Here’s a great way to catch bugs. Any error that occurs inside the block trywill fall into the block catch and we’ll work it out for sure.

Are we really going to process it?

Indeed, is it true that we will handle the error, or just pretend? In practice, most likely, the resulting error will simply be printed to the console or the like. Moreover, when an error* occurs, the interpreter will jump to the block catch where not we, not TypeScript will not be able to infer the type of the variable that got there (example – return with Promise.reject), after which the function exits. That is, we will not be able to execute the code that is in the same block, but which is located below the function within which the error occurred. Of course, we can foresee such situations, but code complexity and readability will increase many times over.

How to be?

Let’s try to use the approach offered by the developers of one notorious language.

let [users, err] = await httpGET('https://api.example.com/users');
if (err !== null) {
	// обработка ошибки
}
// продолжаем выполнение кода

We always keep a possible error next to the data returned from the function, which hints to us that the variable err desirable to check.

Example for calling multiple return functions Promise.

let err: Error,
		users: User[],
		chats: Chat[];

[users, err] = await httpGET('https://api.example.com/users');
if (err !== nil) {
  // обработка ошибки
}

[chats, err] = await httpGET('https://api.example.com/chats');
if (err !== nil) {
  // обработка ошибки
}

Of course, we can, as before, simply exit functions when an error occurs, but if, nevertheless, there is a need to treat the code more responsibly, we can easily start doing this.

Let’s look at how we can implement such a function and what we generally need to do. First, let’s define the type PairPromise. In this case, I decided to use null if there is no result or error, as it is simply shorter.

type PairPromise<T> = Promise<[T, null] | [null, Error]>;

Let’s define possible returned errors.

const notFoundError = new Error('NOT_FOUND');
const serviceUnavailable = new Error('SERVICE_UNAVAILABLE');

Now let’s describe our function.

const getUsers = async (): PairPromise<User[]> => {
    try {
        let res = await fetch('https://api.example.com/users');
        if (res.status === 504) {
            return Promise.resolve([null, serviceUnavailable]);
        }

        let users = await res.json() as User[];

        if (users.length === 0) {
            return Promise.resolve([null, notFoundError]);
        }

        return Promise.resolve([users, null]);
    } catch(err) {
        return Promise.resolve([null, err]);
    }
} 

An example of using such a function.

let [users, err] = await getUsers();
if (err !== null) {
	switch (err) {
  	case serviceUnavailable:
    	// сервис недоступен
    case notFoundError:
    	// пользователи не найдены
    default:
    	// действие при неизвестной ошибке
	}
}

There are many ways to apply this error handling approach.
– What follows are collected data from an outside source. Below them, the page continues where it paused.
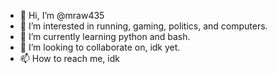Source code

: - 👋 Hi, I’m @mraw435
- 👀 I’m interested in running, gaming, politics, and computers.
- 🌱 I’m currently learning python and bash.
- 💞️ I’m looking to collaborate on, idk yet.
- 📫 How to reach me, idk 

<!---
mraw435/mraw435 is a ✨ special ✨ repository because its `README.md` (this file) appears on your GitHub profile.
You can click the Preview link to take a look at your changes.
--->
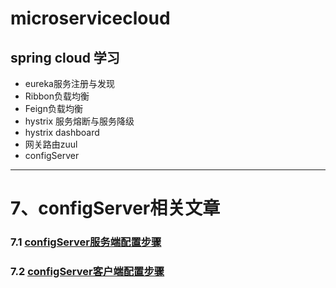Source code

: # microservicecloud
## spring cloud 学习
+ eureka服务注册与发现
+ Ribbon负载均衡
+ Feign负载均衡
+ hystrix 服务熔断与服务降级
+ hystrix dashboard
+ 网关路由zuul
+ configServer


---------------------------------------------------------------

# 7、configServer相关文章

### 7.1 [configServer服务端配置步骤](https://github.com/guofeiwu/microservicecloud/blob/master/article/configServer/1_config_server.md)
### 7.2 [configServer客户端配置步骤](https://github.com/guofeiwu/microservicecloud/blob/master/article/configServer/2_config_client.md)
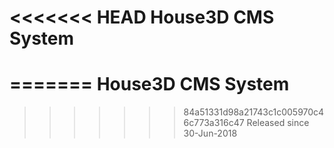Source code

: <<<<<<< HEAD
House3D CMS System
=======

=======
House3D CMS System
=======

>>>>>>> 84a51331d98a21743c1c005970c46c773a316c47
Released since 30-Jun-2018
We combine design convenience try...catch and Error-First Callback, we are guaranteed to catch all errors and be able to handle them conveniently, if necessary. As a nice bonus – we do not lose typing. Also, we are not bound only by the object Errorwe can return our wrappers and use them successfully, depending on our beliefs.

The community’s opinion on this topic is very interesting.